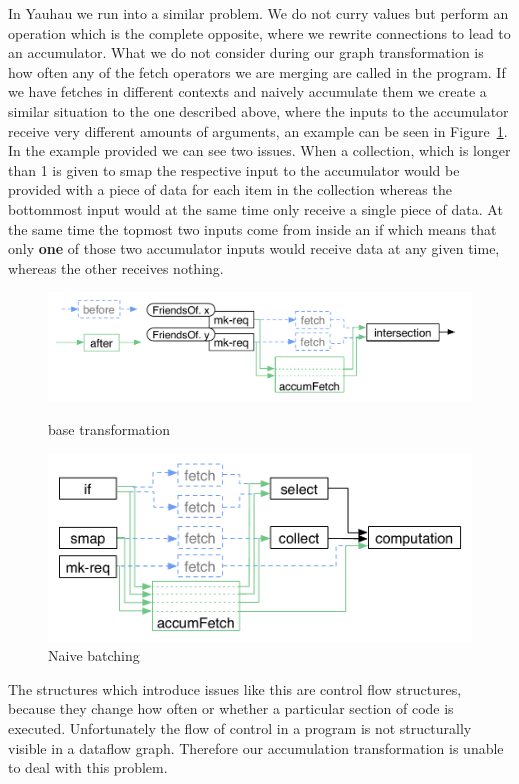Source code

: In Yauhau we run into a similar problem.
We do not curry values but perform an operation which is the complete opposite, where we rewrite connections to lead to an accumulator.
What we do not consider during our graph transformation is how often any of the fetch operators we are merging are called in the program.
If we have fetches in different contexts and naively accumulate them we create a similar situation to the one described above, where the inputs to the accumulator receive very different amounts of arguments, an example can be seen in Figure~\ref{fig:naive-batching-context-problem}.
In the example provided we can see two issues.
When a collection, which is longer than 1 is given to smap the respective input to the accumulator would be provided with a piece of data for each item in the collection whereas the bottommost input would at the same time only receive a single piece of data.
At the same time the topmost two inputs come from inside an if which means that only \textbf{one} of those two accumulator inputs would receive data at any given time, whereas the other receives nothing.

\begin{figure}
    \includegraphics[width=\textwidth]{Figures/yauhau-transformation}
	\caption{base transformation}
	\label{figure:yauhau-transformation}
    \includegraphics[width=\textwidth]{../Figures/naive-transformation}
	\caption{Naive batching}
	\label{fig:naive-batching-context-problem}
\end{figure}

The structures which introduce issues like this are control flow structures, because they change how often or whether a particular section of code is executed.
Unfortunately the flow of control in a program is not structurally visible in a dataflow graph.
Therefore our accumulation transformation is unable to deal with this problem.

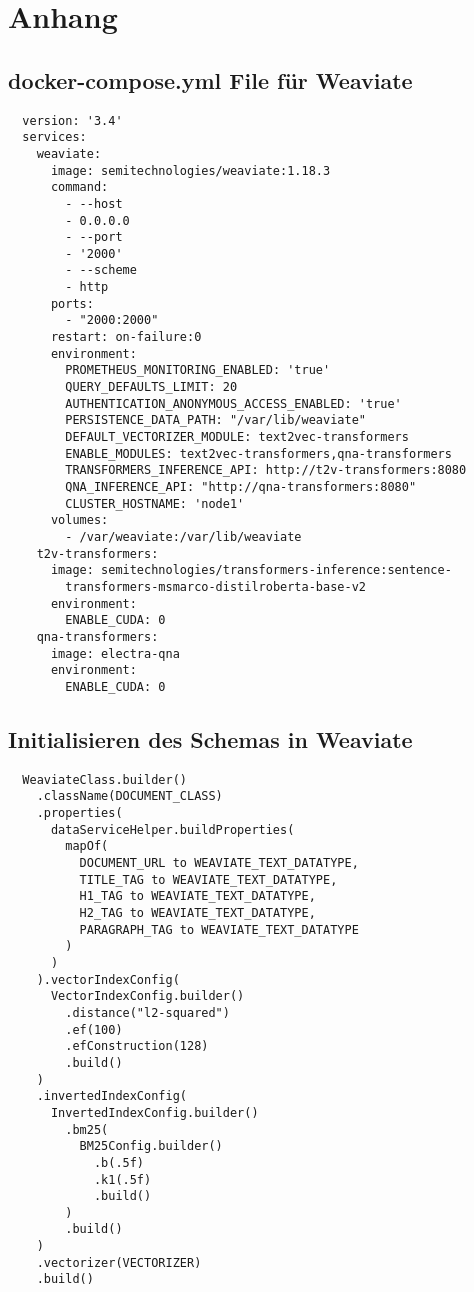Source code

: \chapter{Anhang}
\label{chap:appendix}

\section{docker-compose.yml File für Weaviate}
\begin{verbatim}
  version: '3.4'
  services:
    weaviate:
      image: semitechnologies/weaviate:1.18.3
      command:
        - --host
        - 0.0.0.0
        - --port
        - '2000'
        - --scheme
        - http
      ports:
        - "2000:2000"
      restart: on-failure:0
      environment:
        PROMETHEUS_MONITORING_ENABLED: 'true'
        QUERY_DEFAULTS_LIMIT: 20
        AUTHENTICATION_ANONYMOUS_ACCESS_ENABLED: 'true'
        PERSISTENCE_DATA_PATH: "/var/lib/weaviate"
        DEFAULT_VECTORIZER_MODULE: text2vec-transformers
        ENABLE_MODULES: text2vec-transformers,qna-transformers
        TRANSFORMERS_INFERENCE_API: http://t2v-transformers:8080
        QNA_INFERENCE_API: "http://qna-transformers:8080"
        CLUSTER_HOSTNAME: 'node1'
      volumes:
        - /var/weaviate:/var/lib/weaviate
    t2v-transformers:
      image: semitechnologies/transformers-inference:sentence-
        transformers-msmarco-distilroberta-base-v2
      environment:
        ENABLE_CUDA: 0
    qna-transformers:
      image: electra-qna
      environment:
        ENABLE_CUDA: 0  
\end{verbatim}

\section{Initialisieren des Schemas in Weaviate}
\begin{verbatim}
  WeaviateClass.builder()
    .className(DOCUMENT_CLASS)
    .properties(
      dataServiceHelper.buildProperties(
        mapOf(
          DOCUMENT_URL to WEAVIATE_TEXT_DATATYPE,
          TITLE_TAG to WEAVIATE_TEXT_DATATYPE,
          H1_TAG to WEAVIATE_TEXT_DATATYPE,
          H2_TAG to WEAVIATE_TEXT_DATATYPE,
          PARAGRAPH_TAG to WEAVIATE_TEXT_DATATYPE
        )
      )
    ).vectorIndexConfig(
      VectorIndexConfig.builder()
        .distance("l2-squared")
        .ef(100)
        .efConstruction(128)
        .build()
    )
    .invertedIndexConfig(
      InvertedIndexConfig.builder()
        .bm25(
          BM25Config.builder()
            .b(.5f)
            .k1(.5f)
            .build()
        )
        .build()
    )
    .vectorizer(VECTORIZER)
    .build()
\end{verbatim}
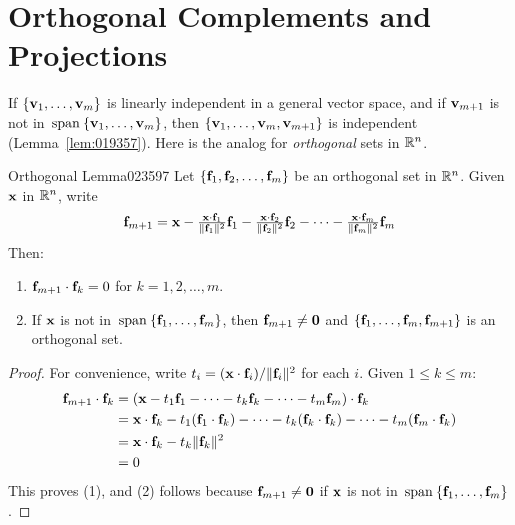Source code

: \section{Orthogonal Complements and Projections}
\label{sec:8_1}

If $\{\textbf{v}_{1}, \dots , \textbf{v}_{m}\}$ is linearly independent in a general vector space, and if $\textbf{v}_{m+1}$ is not in $\thinspace\operatorname{span\medspace}\{\textbf{v}_{1}, \dots , \textbf{v}_{m}\}$, then $\{\textbf{v}_{1}, \dots , \textbf{v}_{m}, \textbf{v}_{m+1}\}$ is independent (Lemma~\ref{lem:019357}). Here is the analog for \textit{orthogonal} sets in $\mathbb{R}^n$.


\begin{lemma}{Orthogonal Lemma}{023597}
Let $\{\textbf{f}_{1}, \textbf{f}_{2}, \dots , \textbf{f}_{m}\}$ be an orthogonal set in $\mathbb{R}^n$. Given $\textbf{x}$ in $\mathbb{R}^n$, write
\begin{equation*}
\textbf{f}_{m+1} = \textbf{x} - \tfrac{\textbf{x} \cdot \textbf{f}_{1}}{\| \textbf{f}_{1} \|^2}\textbf{f}_{1} - \tfrac{\textbf{x} \cdot \textbf{f}_{2}}{\| \textbf{f}_{2} \|^2}\textbf{f}_{2} - \dots - \tfrac{\textbf{x} \cdot \textbf{f}_{m}}{\| \textbf{f}_{m} \|^2}\textbf{f}_{m}
\end{equation*}
Then:

\begin{enumerate}
\item $\textbf{f}_{m+1} \cdot \textbf{f}_{k} = 0$ for $k = 1, 2, \dots , m$.

\item If $\textbf{x}$ is not in $\thinspace\operatorname{span\medspace}\{\textbf{f}_{1}, \dots , \textbf{f}_{m}\}$, then $\textbf{f}_{m+1} \neq \textbf{0}$ and $\{\textbf{f}_{1}, \dots , \textbf{f}_{m}, \textbf{f}_{m+1}\}$ is an orthogonal set.

\end{enumerate}
\end{lemma}

\begin{proof}
For convenience, write $t_{i} = (\textbf{x} \cdot \textbf{f}_{i}) / \|\textbf{f}_{i}\|^{2}$ for each $i$. Given $1 \leq k \leq m$:
\begin{align*}
\textbf{f}_{m+1} \cdot \textbf{f}_{k} 
&= (\textbf{x} - t_{1}\textbf{f}_{1} - \dots -t_{k}\textbf{f}_{k} - \dots -t_{m}\textbf{f}_{m}) \cdot \textbf{f}_{k} \\
&= \textbf{x} \cdot \textbf{f}_{k} - t_{1}(\textbf{f}_{1} \cdot \textbf{f}_{k}) - \dots -t_{k}(\textbf{f}_{k} \cdot \textbf{f}_{k}) - \dots -t_{m}(\textbf{f}_{m} \cdot \textbf{f}_{k}) \\
&= \textbf{x} \cdot \textbf{f}_{k} - t_{k} \| \textbf{f}_{k} \|^2 \\
&= 0 
\end{align*}
This proves (1), and (2) follows because $\textbf{f}_{m + 1} \neq \textbf{0}$ if $\textbf{x}$ is not in $\thinspace\operatorname{span\medspace}\{\textbf{f}_{1}, \dots , \textbf{f}_{m}\}$.
\end{proof}

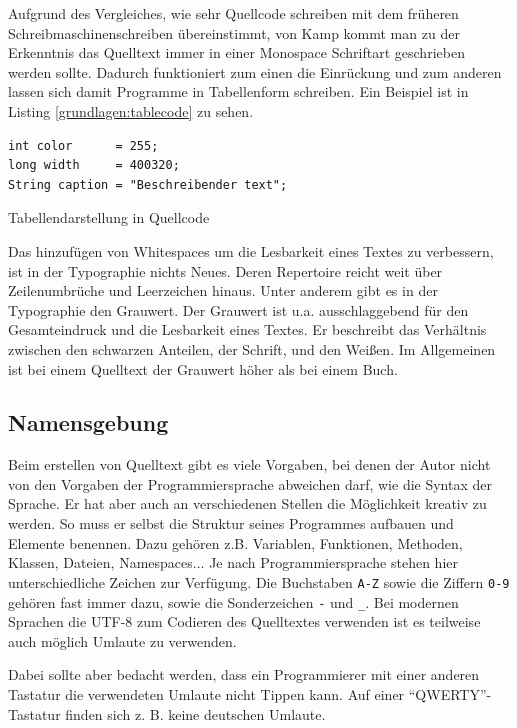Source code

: Aufgrund des Vergleiches, wie sehr Quellcode schreiben mit dem früheren Schreibmaschinenschreiben übereinstimmt, von Kamp\cite{Kamp} kommt man zu der Erkenntnis das Quelltext immer in einer Monospace Schriftart geschrieben werden sollte\cite[S. 2]{Green}. Dadurch funktioniert zum einen die Einrückung und zum anderen lassen sich damit Programme in Tabellenform schreiben. Ein Beispiel ist in Listing \ref{grundlagen:tablecode} zu sehen.

\begin{listing}[H]
    \begin{verbatim}
int color      = 255;
long width     = 400320;
String caption = "Beschreibender text";
    \end{verbatim}
    \caption{Tabellendarstellung in Quellcode}
    \label{grundlagen:tablecode}
\end{listing}

Das hinzufügen von Whitespaces um die Lesbarkeit eines Textes zu verbessern, ist in der Typographie nichts Neues. Deren Repertoire reicht weit über Zeilenumbrüche und Leerzeichen hinaus. Unter anderem gibt es in der Typographie den Grauwert. Der Grauwert ist u.a. ausschlaggebend für den Gesamteindruck und die Lesbarkeit
eines Textes. Er beschreibt das Verhältnis zwischen den schwarzen Anteilen, der Schrift, und den Weißen. Im Allgemeinen ist bei einem Quelltext der Grauwert höher als bei einem Buch.  \cite{Beinert}


\subsection{Namensgebung}

Beim erstellen von Quelltext gibt es viele Vorgaben, bei denen der Autor nicht von den Vorgaben der Programmiersprache abweichen darf, wie die Syntax der Sprache.
Er hat aber auch an verschiedenen Stellen die Möglichkeit kreativ zu werden. So muss er selbst die Struktur seines Programmes aufbauen und Elemente benennen.
Dazu gehören z.B. Variablen, Funktionen, Methoden, Klassen, Dateien, Namespaces...
Je nach Programmiersprache stehen hier unterschiedliche Zeichen zur Verfügung.
Die Buchstaben \texttt{A-Z} sowie die Ziffern \texttt{0-9} gehören fast immer dazu, sowie die
Sonderzeichen \texttt{-} und \texttt{\_}. Bei modernen Sprachen die UTF-8
zum Codieren des Quelltextes verwenden ist es teilweise auch möglich Umlaute zu verwenden.

Dabei sollte aber bedacht werden, dass ein Programmierer mit einer anderen
Tastatur die verwendeten Umlaute nicht Tippen kann. Auf einer \enquote{QWERTY}-Tastatur finden sich z. B. keine deutschen Umlaute.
========================
> **YOUR OBJECTIVE**: Output should match, line for line, the stretch of the material above from the line holding "eines Textes. Er" through the line holding "Beim erstellen von".

> **RESULT FOR THIS TASK**:
eines Textes. Er beschreibt das Verhältnis zwischen den schwarzen Anteilen, der Schrift, und den Weißen. Im Allgemeinen ist bei einem Quelltext der Grauwert höher als bei einem Buch.  \cite{Beinert}


\subsection{Namensgebung}

Beim erstellen von Quelltext gibt es viele Vorgaben, bei denen der Autor nicht von den Vorgaben der Programmiersprache abweichen darf, wie die Syntax der Sprache.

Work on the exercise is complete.